移民が最も住みやすい社会――ニッポン

坂中提案

多民族社会において各民族間の平和共存関係を確立する最も有効な方法のひとつとして、異なる民族間で婚姻関係を積み重ねること、そして血縁関係を深めることを、私はかねてから提案している。

ヨーロッパの主要国においては、根深い人種的偏見と宗教差別があって、国民と移民との婚姻関係はあまり進んでいないようだ。

ドイツは戦後、数百万人のトルコ人を外国人労働者として受け入れたが、ドイツ人のトルコ人との結婚の比率は1%以下と異常に低い。イギリス人の国際結婚の比率もドイツ人と同じ低水準である。

フランス人のアフリカ系フランス人との婚姻率は20%を超えると聞いている。フランス人の民族差別はひどくないので、フランスは多民族共生社会への展望が開ける国である。しかし、キリスト教とイスラム教の宗教対立の克服という難問が残っている。

16世紀のスペインとポルトガルのキリスト教徒たちは、両国が植民地支配した南米大陸で原住民の大量虐殺を行った。それだけではない。スペイン人、ポルトガル人と原住民の女性との間に生まれた子孫が国民の多数派を占めるという、今日の南米諸国の国民の民族的構成を形作ることになった。

近世から20世紀半ばに至るまで、ヨーロッパ人が、宗教、人種、風俗等の異なる民族を、時には人間以下のものとして、少なくとも自分たちよりも劣等の民族として扱ってきたことは、世界人権史上の汚点として残っている。

ひるがえって現代の日本人の外国人観を見ると、大量の異民族の流入も外敵の侵入も受けなかった歴史も幸いして、他の民族を「人間以下のもの」とみなす観念はない。外国人に対する恐怖心や排外的感情も諸外国の人々と比べて希薄である。

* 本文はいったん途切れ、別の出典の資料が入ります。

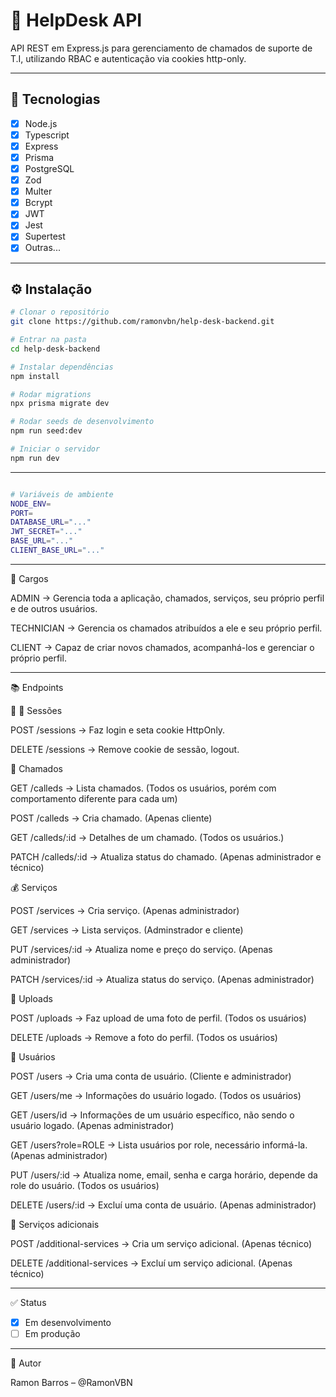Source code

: # 📌 HelpDesk API

API REST em Express.js para gerenciamento de chamados de suporte de T.I, utilizando RBAC e autenticação via cookies http-only.

---

## 🚀 Tecnologias

- [x] Node.js
- [X] Typescript
- [x] Express  
- [x] Prisma  
- [x] PostgreSQL
- [X] Zod
- [X] Multer
- [X] Bcrypt
- [X] JWT
- [X] Jest
- [X] Supertest
- [x] Outras...

---

## ⚙️ Instalação

```bash
# Clonar o repositório
git clone https://github.com/ramonvbn/help-desk-backend.git

# Entrar na pasta
cd help-desk-backend

# Instalar dependências
npm install

# Rodar migrations
npx prisma migrate dev

# Rodar seeds de desenvolvimento
npm run seed:dev

# Iniciar o servidor
npm run dev

```
---

```bash

# Variáveis de ambiente
NODE_ENV=
PORT=
DATABASE_URL="..."
JWT_SECRET="..."
BASE_URL="..."
CLIENT_BASE_URL="..."

```
---

🪪 Cargos

ADMIN → Gerencia toda a aplicação, chamados, serviços, seu próprio perfil e de outros usuários.

TECHNICIAN → Gerencia os chamados atribuídos a ele e seu próprio perfil.

CLIENT → Capaz de criar novos chamados, acompanhá-los e gerenciar o próprio perfil. 

---

📚 Endpoints

🔐 🔑 Sessões

POST /sessions → Faz login e seta cookie HttpOnly.

DELETE /sessions → Remove cookie de sessão, logout.


🎫 Chamados

GET /calleds → Lista chamados. (Todos os usuários, porém com comportamento diferente para cada um)

POST /calleds → Cria chamado. (Apenas cliente)

GET /calleds/:id → Detalhes de um chamado. (Todos os usuários.)

PATCH /calleds/:id → Atualiza status do chamado. (Apenas administrador e técnico)


💰 Serviços

POST /services → Cria serviço. (Apenas administrador)

GET /services → Lista serviços. (Adminstrador e cliente)

PUT /services/:id → Atualiza nome e preço do serviço. (Apenas administrador)

PATCH /services/:id → Atualiza status do serviço. (Apenas administrador)


🤳 Uploads

POST /uploads → Faz upload de uma foto de perfil. (Todos os usuários)

DELETE /uploads → Remove a foto do perfil. (Todos os usuários)


🫏 Usuários

POST /users → Cria uma conta de usuário. (Cliente e administrador)

GET /users/me → Informações do usuário logado. (Todos os usuários)

GET /users/id → Informações de um usuário específico, não sendo o usuário logado. (Apenas administrador)

GET /users?role=ROLE → Lista usuários por role, necessário informá-la. (Apenas administrador)

PUT /users/:id → Atualiza nome, email, senha e carga horário, depende da role do usuário. (Todos os usuários)

DELETE /users/:id → Excluí uma conta de usuário. (Apenas administrador)


💸 Serviços adicionais

POST /additional-services → Cria um serviço adicional.  (Apenas técnico)

DELETE /additional-services → Excluí um serviço adicional. (Apenas técnico)

---

✅ Status

- [X] Em desenvolvimento
- [ ] Em produção

---

🗿 Autor

Ramon Barros – @RamonVBN


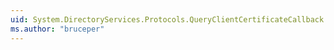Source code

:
 ```yaml
---
uid: System.DirectoryServices.Protocols.QueryClientCertificateCallback
ms.author: "bruceper"
---
```

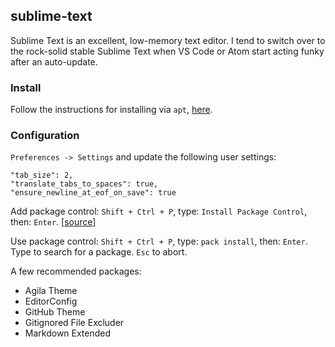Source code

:## sublime-text

Sublime Text is an excellent, low-memory text editor. I tend to switch over to
the rock-solid stable Sublime Text when VS Code or Atom start acting funky
after an auto-update.

### Install

Follow the instructions for installing via `apt`,
[here](https://www.sublimetext.com/docs/linux_repositories.html).

### Configuration

`Preferences -> Settings` and update the following user settings:

```
"tab_size": 2,
"translate_tabs_to_spaces": true,
"ensure_newline_at_eof_on_save": true
```

Add package control: `Shift + Ctrl + P`, type: `Install Package Control`, then: `Enter`.
[[source](https://packagecontrol.io/installation)]

Use package control: `Shift + Ctrl + P`, type: `pack install`, then: `Enter`.
Type to search for a package. `Esc` to abort.

A few recommended packages:

- Agila Theme
- EditorConfig
- GitHub Theme
- Gitignored File Excluder
- Markdown Extended

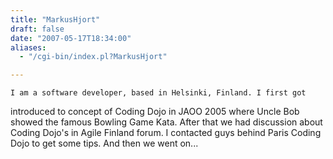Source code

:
 ```yaml
---
title: "MarkusHjort"
draft: false
date: "2007-05-17T18:34:00"
aliases:
  - "/cgi-bin/index.pl?MarkusHjort"

---
```

    I am a software developer, based in Helsinki, Finland. I first got
introduced to concept of Coding Dojo in JAOO 2005 where Uncle Bob showed
the famous Bowling Game Kata. After that we had discussion about Coding
Dojo's in Agile Finland forum. I contacted guys behind Paris Coding Dojo
to get some tips. And then we went on...
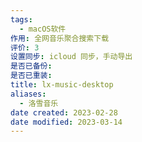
 ```yaml
---
tags:
  - macOS软件
作用: 全网音乐聚合搜索下载
评价: 3
设置同步: icloud 同步，手动导出
是否已备份:
是否已重装:
title: lx-music-desktop
aliases:
  - 洛雪音乐
date created: 2023-02-28
date modified: 2023-03-14
---
```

異民族との結婚についても、在日韓国・朝鮮人の結婚相手の90%以上が日本人であることに象徴されるように、人種・民族・宗教・国籍の違う人と結ばれる日本人の比率が高い。

近年、喜ばしい出来事があった。日本人と黒人の間に生まれた日本人女性がミスユニバース日本代表に選ばれたのだ。ここ数年そういう女性が二人も現れている。日本人の美人観が、人種の違う父母から生まれた混血児を美しいと思うインターナショナルなものに変化したことに驚きを禁じ得ない。

最近、私の親しい日本人の中にも、人種の異なる人と結婚する人が目立つ。人種の違う人に魅力を感じる若い世代に移民国家ニッポンの明日を託す。

人種的・宗教的偏見が少ない日本人は移民が最も住みやすい社会を作る可能性がある、と私は想像をたくましくする。